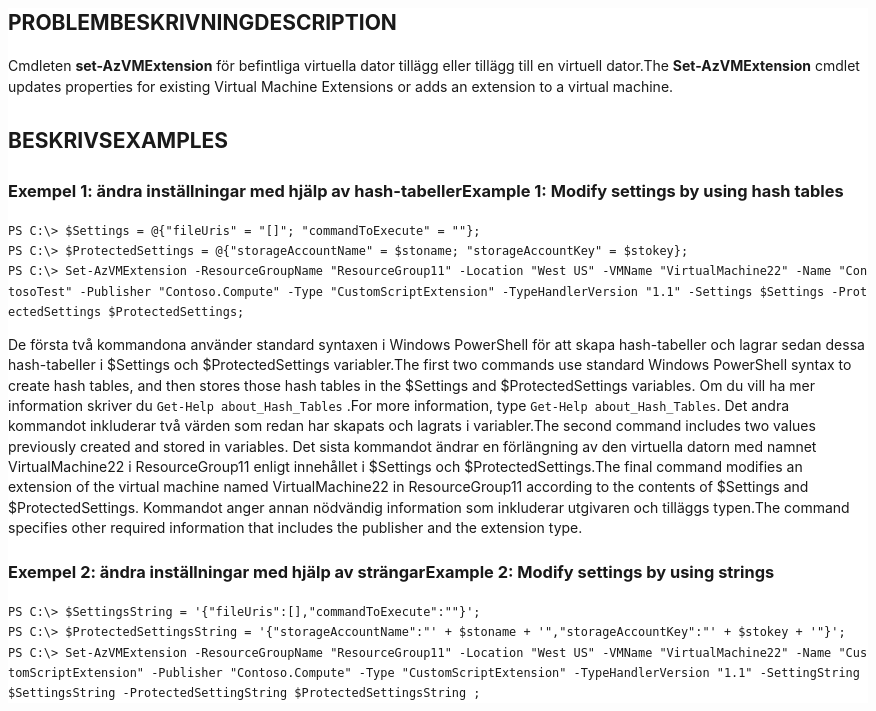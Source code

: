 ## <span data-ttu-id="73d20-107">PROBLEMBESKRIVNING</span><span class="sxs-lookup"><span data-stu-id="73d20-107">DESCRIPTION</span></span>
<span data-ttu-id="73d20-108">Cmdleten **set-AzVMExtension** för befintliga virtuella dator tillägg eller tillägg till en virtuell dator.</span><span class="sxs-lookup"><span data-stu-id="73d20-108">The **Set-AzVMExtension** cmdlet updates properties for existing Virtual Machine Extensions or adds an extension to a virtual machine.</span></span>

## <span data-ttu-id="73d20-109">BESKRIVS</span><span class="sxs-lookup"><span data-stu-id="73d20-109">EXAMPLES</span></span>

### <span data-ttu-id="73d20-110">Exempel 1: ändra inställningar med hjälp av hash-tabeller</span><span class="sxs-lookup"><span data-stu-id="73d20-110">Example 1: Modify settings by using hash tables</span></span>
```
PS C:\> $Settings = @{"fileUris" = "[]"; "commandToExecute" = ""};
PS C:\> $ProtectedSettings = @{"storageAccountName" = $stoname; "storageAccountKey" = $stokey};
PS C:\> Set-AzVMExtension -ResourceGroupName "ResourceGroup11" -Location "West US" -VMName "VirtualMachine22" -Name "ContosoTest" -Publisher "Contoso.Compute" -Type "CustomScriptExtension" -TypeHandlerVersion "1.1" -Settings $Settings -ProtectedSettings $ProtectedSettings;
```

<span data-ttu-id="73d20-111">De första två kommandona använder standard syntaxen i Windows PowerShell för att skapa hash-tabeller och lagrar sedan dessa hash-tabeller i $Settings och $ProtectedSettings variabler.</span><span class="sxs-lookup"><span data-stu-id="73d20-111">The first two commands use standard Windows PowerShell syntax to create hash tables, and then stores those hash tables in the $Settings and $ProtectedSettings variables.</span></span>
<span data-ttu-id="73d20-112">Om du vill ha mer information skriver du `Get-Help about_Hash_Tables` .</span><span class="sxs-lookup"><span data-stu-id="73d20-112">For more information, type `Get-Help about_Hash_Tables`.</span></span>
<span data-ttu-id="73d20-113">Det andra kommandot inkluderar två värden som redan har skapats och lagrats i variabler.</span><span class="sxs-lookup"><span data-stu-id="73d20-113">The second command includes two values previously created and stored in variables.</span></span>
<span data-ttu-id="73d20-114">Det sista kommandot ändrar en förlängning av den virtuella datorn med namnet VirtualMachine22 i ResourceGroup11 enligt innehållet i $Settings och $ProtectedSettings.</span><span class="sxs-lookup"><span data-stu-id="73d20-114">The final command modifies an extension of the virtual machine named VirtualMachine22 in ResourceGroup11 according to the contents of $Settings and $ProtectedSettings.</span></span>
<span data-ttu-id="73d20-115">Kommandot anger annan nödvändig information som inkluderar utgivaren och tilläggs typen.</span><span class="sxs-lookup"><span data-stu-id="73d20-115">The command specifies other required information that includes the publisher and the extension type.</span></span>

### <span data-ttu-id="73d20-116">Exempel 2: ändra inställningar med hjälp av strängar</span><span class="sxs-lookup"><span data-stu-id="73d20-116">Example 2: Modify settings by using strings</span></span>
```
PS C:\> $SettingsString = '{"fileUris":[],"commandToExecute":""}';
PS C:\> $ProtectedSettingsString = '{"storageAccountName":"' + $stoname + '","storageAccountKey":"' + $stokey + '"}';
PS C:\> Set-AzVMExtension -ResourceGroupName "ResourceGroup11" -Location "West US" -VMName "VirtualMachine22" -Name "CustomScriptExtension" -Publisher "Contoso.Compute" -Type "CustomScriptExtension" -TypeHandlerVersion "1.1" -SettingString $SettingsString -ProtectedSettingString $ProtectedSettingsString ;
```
####################
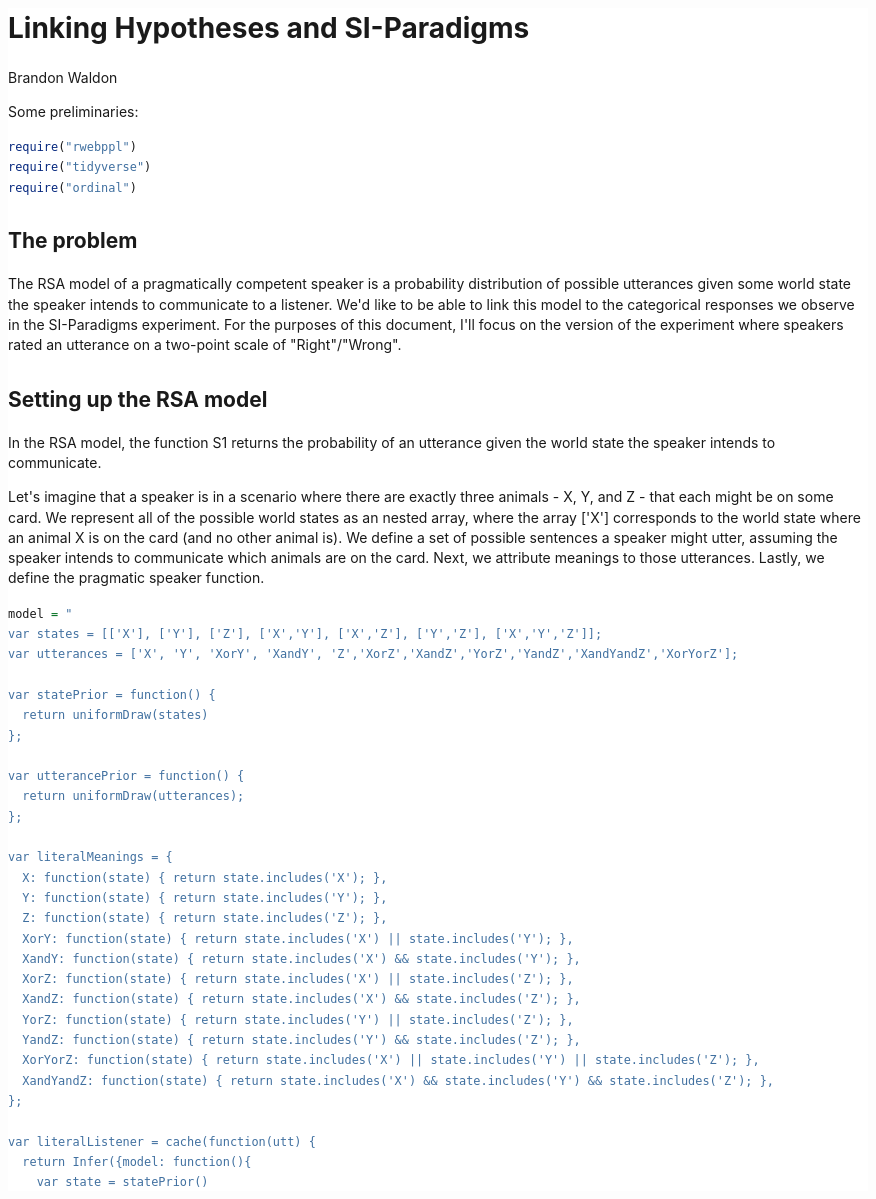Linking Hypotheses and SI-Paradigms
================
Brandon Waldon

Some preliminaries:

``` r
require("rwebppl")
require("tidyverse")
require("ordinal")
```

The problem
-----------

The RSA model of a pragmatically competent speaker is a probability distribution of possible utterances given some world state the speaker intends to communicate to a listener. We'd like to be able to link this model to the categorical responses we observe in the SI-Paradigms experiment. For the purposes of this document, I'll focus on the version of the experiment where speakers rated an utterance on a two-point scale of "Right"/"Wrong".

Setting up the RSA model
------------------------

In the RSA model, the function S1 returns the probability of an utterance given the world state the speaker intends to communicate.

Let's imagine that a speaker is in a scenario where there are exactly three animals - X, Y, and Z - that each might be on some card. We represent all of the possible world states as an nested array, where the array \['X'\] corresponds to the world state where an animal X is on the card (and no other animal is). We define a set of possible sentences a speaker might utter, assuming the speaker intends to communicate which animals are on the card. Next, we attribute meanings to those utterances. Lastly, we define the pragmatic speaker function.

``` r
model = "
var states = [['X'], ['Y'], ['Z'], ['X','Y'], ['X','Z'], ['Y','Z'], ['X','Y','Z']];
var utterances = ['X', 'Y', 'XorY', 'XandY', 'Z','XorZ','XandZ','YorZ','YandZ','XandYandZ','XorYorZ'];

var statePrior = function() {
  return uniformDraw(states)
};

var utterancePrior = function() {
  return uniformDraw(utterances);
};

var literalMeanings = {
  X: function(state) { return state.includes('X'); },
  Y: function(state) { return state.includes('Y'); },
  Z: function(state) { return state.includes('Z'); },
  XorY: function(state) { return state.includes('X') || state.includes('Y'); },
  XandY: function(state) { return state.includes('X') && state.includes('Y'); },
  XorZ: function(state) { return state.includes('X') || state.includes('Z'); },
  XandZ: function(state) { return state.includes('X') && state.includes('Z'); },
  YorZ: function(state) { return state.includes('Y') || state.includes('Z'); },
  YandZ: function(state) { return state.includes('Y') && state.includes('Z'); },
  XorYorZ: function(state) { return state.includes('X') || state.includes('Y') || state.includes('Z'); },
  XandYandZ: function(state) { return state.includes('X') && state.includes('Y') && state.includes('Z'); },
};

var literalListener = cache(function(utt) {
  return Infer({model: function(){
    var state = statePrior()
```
####################
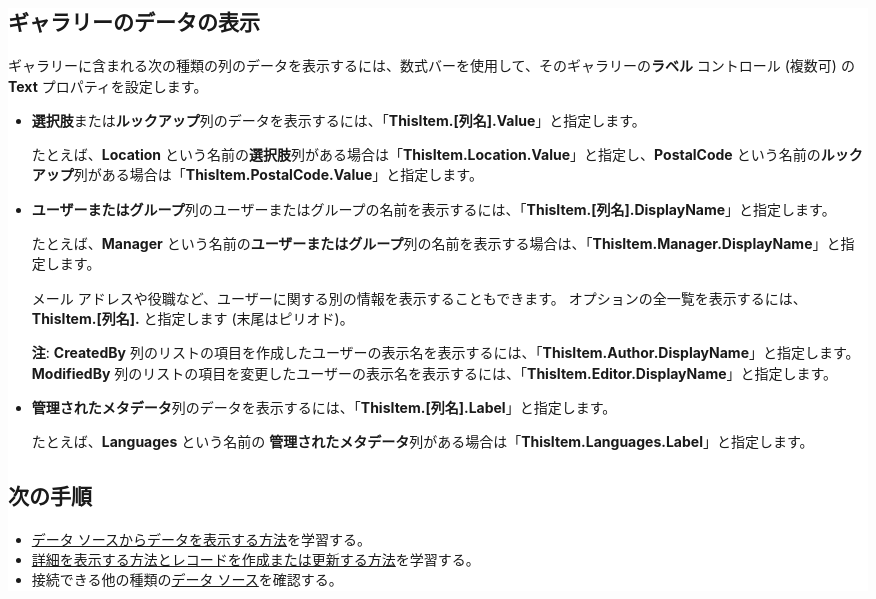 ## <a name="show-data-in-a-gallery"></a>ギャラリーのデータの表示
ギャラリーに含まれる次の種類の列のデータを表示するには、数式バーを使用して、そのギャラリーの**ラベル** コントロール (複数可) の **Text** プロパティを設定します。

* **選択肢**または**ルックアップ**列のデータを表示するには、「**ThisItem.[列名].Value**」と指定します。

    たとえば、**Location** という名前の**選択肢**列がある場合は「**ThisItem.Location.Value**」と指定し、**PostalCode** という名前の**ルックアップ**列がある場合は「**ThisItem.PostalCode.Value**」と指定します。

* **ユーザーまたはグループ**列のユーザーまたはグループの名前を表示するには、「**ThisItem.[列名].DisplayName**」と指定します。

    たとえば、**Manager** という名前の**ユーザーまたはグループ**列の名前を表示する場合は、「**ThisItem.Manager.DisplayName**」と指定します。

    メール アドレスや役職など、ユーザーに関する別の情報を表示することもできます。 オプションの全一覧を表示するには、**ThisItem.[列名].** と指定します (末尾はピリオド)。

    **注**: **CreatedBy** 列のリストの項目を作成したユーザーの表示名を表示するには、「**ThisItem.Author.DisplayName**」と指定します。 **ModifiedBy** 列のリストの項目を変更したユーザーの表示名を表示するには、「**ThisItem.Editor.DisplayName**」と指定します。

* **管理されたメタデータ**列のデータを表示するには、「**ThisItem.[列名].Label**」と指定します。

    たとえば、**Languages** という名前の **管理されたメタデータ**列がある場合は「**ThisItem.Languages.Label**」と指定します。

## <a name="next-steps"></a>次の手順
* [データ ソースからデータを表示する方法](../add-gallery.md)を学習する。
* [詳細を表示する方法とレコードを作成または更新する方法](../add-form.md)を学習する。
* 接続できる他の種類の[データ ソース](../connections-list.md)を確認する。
####################
- **What the task asks**
From the entries above, pull out each line that includes "CustomScriptExtension".

- **Output for this task**
PS C:\> Set-AzVMExtension -ResourceGroupName "ResourceGroup11" -Location "West US" -VMName "VirtualMachine22" -Name "ContosoTest" -Publisher "Contoso.Compute" -Type "CustomScriptExtension" -TypeHandlerVersion "1.1" -Settings $Settings -ProtectedSettings $ProtectedSettings;
PS C:\> Set-AzVMExtension -ResourceGroupName "ResourceGroup11" -Location "West US" -VMName "VirtualMachine22" -Name "CustomScriptExtension" -Publisher "Contoso.Compute" -Type "CustomScriptExtension" -TypeHandlerVersion "1.1" -SettingString $SettingsString -ProtectedSettingString $ProtectedSettingsString ;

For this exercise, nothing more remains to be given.